Discussion and Analysis

1. Clearly this is also a non-linear vibration problem.

2. The cause of the problem is high pressure of water flow at the pump inlet.

3. Hence the solutions lie in reducing the pressure at the inlet of the pump

4. No mechanical problems of the pump were observed.


1. Placing of a diverter in the flow path approximately at a place right after the bend of the channel at about 45 degree in direction of the flow. The idea is to obstruct and divert the flow towards pump 1. This may be done by placing a barrier which would be around 3 meters in length, 0.5 meter in width and 1 meter in depth. The details have been discussed at site.

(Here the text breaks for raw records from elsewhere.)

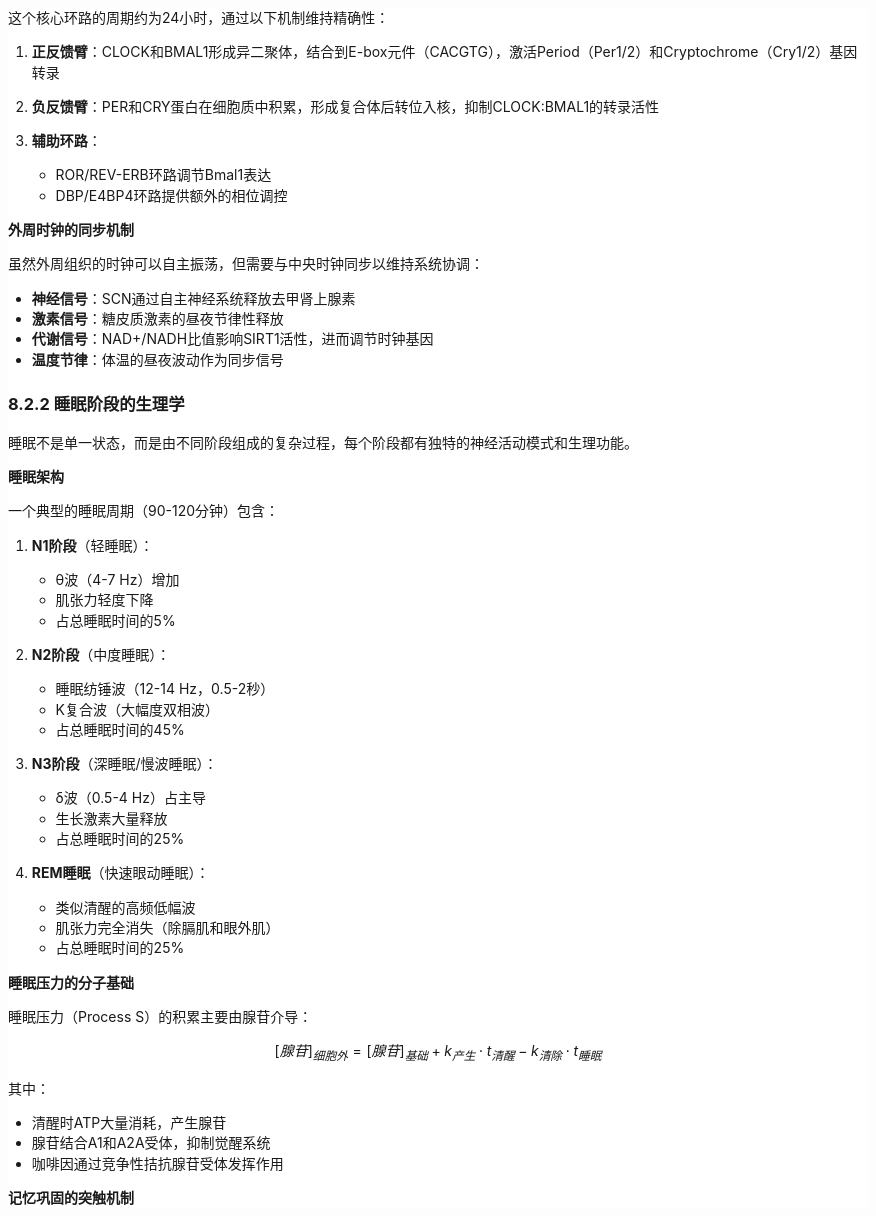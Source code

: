 这个核心环路的周期约为24小时，通过以下机制维持精确性：

1. **正反馈臂**：CLOCK和BMAL1形成异二聚体，结合到E-box元件（CACGTG），激活Period（Per1/2）和Cryptochrome（Cry1/2）基因转录

2. **负反馈臂**：PER和CRY蛋白在细胞质中积累，形成复合体后转位入核，抑制CLOCK:BMAL1的转录活性

3. **辅助环路**：
   - ROR/REV-ERB环路调节Bmal1表达
   - DBP/E4BP4环路提供额外的相位调控

**外周时钟的同步机制**

虽然外周组织的时钟可以自主振荡，但需要与中央时钟同步以维持系统协调：

- **神经信号**：SCN通过自主神经系统释放去甲肾上腺素
- **激素信号**：糖皮质激素的昼夜节律性释放
- **代谢信号**：NAD+/NADH比值影响SIRT1活性，进而调节时钟基因
- **温度节律**：体温的昼夜波动作为同步信号

### 8.2.2 睡眠阶段的生理学

睡眠不是单一状态，而是由不同阶段组成的复杂过程，每个阶段都有独特的神经活动模式和生理功能。

**睡眠架构**

一个典型的睡眠周期（90-120分钟）包含：

1. **N1阶段**（轻睡眠）：
   - θ波（4-7 Hz）增加
   - 肌张力轻度下降
   - 占总睡眠时间的5%

2. **N2阶段**（中度睡眠）：
   - 睡眠纺锤波（12-14 Hz，0.5-2秒）
   - K复合波（大幅度双相波）
   - 占总睡眠时间的45%

3. **N3阶段**（深睡眠/慢波睡眠）：
   - δ波（0.5-4 Hz）占主导
   - 生长激素大量释放
   - 占总睡眠时间的25%

4. **REM睡眠**（快速眼动睡眠）：
   - 类似清醒的高频低幅波
   - 肌张力完全消失（除膈肌和眼外肌）
   - 占总睡眠时间的25%

**睡眠压力的分子基础**

睡眠压力（Process S）的积累主要由腺苷介导：

$$[腺苷]_{细胞外} = [腺苷]_{基础} + k_{产生} \cdot t_{清醒} - k_{清除} \cdot t_{睡眠}$$

其中：
- 清醒时ATP大量消耗，产生腺苷
- 腺苷结合A1和A2A受体，抑制觉醒系统
- 咖啡因通过竞争性拮抗腺苷受体发挥作用

**记忆巩固的突触机制**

2. Lifting the pump by 2/3 mm so as to decrease pressure and increase flow. This has been discussed at site.

3. Placing an aerodynamically shaped splitter in front of the pump inlet as provided for CW Pumps of Stage I. This would increase the inlet velocity and decrease the pressure at the inlet of Pump 1. This has also been discussed at site.

In this case option number 2 was implemented.


Vibration Signatures:

Before rectification: on 29th July 2016

Vibration Spectrum as on 29th July 2016, 1x = 223 microns

After rectification: on 28th August 2016

Vibration Spectrum as on 28th August 2016 1x = 9 microns.

Comparing the two spectrums we see that the drop in vibration level (comparing 1x fundamental frequency) was of the order of 223/9 = 25 times (approximately).